Source information:
========================================================================

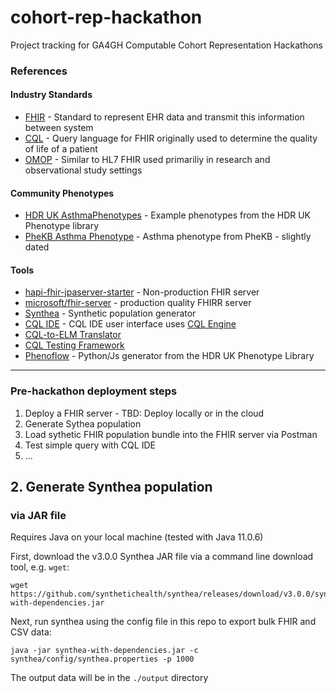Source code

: # cohort-rep-hackathon
Project tracking for GA4GH Computable Cohort Representation Hackathons

### References

#### Industry Standards
- [FHIR](https://www.hl7.org/fhir/) - Standard to represent EHR data and transmit this information between system
- [CQL](https://cql.hl7.org/) - Query language for FHIR originally used to determine the quality of life of a patient
- [OMOP](https://www.ohdsi.org/data-standardization/the-common-data-model/) - Similar to HL7 FHIR used primariliy in research and observational study settings

#### Community Phenotypes
- [HDR UK AsthmaPhenotypes](https://phenotypes.healthdatagateway.org/phenotypes/?search=Asthma&tagids=&search_form=basic-form&page=1) - Example phenotypes from the HDR UK Phenotype library
- [PheKB Asthma Phenotype](https://phekb.org/phenotype/asthma) - Asthma phenotype from PheKB - slightly dated

#### Tools
- [hapi-fhir-jpaserver-starter](https://github.com/hapifhir/hapi-fhir-jpaserver-starter) - Non-production FHIR server
- [microsoft/fhir-server](https://github.com/microsoft/fhir-server) - production quality FHIRR server
- [Synthea](https://github.com/synthetichealth/synthea) - Synthetic population generator
- [CQL IDE](https://cql-runner.dataphoria.org/) - CQL IDE user interface uses [CQL Engine](https://github.com/DBCG/cql_engine)
- [CQL-to-ELM Translator](https://github.com/cqframework/clinical_quality_language/blob/master/Src/java/cql-to-elm/OVERVIEW.md)
- [CQL Testing Framework](https://github.com/AHRQ-CDS/CQL-Testing-Framework)
- [Phenoflow](https://kclhi.org/phenoflow/) - Python/Js generator from the HDR UK Phenotype Library

----

### Pre-hackathon deployment steps
1. Deploy a FHIR server - TBD: Deploy locally or in the cloud
2. Generate Sythea population
3. Load sythetic FHIR population bundle into the FHIR server via Postman
4. Test simple query with CQL IDE
5. ...

## 2. Generate Synthea population

### via JAR file

Requires Java on your local machine (tested with Java 11.0.6)

First, download the v3.0.0 Synthea JAR file via a command line download tool, e.g. `wget`:
```
wget https://github.com/synthetichealth/synthea/releases/download/v3.0.0/synthea-with-dependencies.jar
```

Next, run synthea using the config file in this repo to export bulk FHIR and CSV data:
```
java -jar synthea-with-dependencies.jar -c synthea/config/synthea.properties -p 1000
```

The output data will be in the `./output` directory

========================================================================

What the task asks: Take the records from their first line through the line containing "observational study settings" and please return exactly those lines, both ends included, minus the pictures.

Output for this task:
Source code

: # cohort-rep-hackathon
Project tracking for GA4GH Computable Cohort Representation Hackathons

### References

#### Industry Standards
- [FHIR](https://www.hl7.org/fhir/) - Standard to represent EHR data and transmit this information between system
- [CQL](https://cql.hl7.org/) - Query language for FHIR originally used to determine the quality of life of a patient
- [OMOP](https://www.ohdsi.org/data-standardization/the-common-data-model/) - Similar to HL7 FHIR used primariliy in research and observational study settings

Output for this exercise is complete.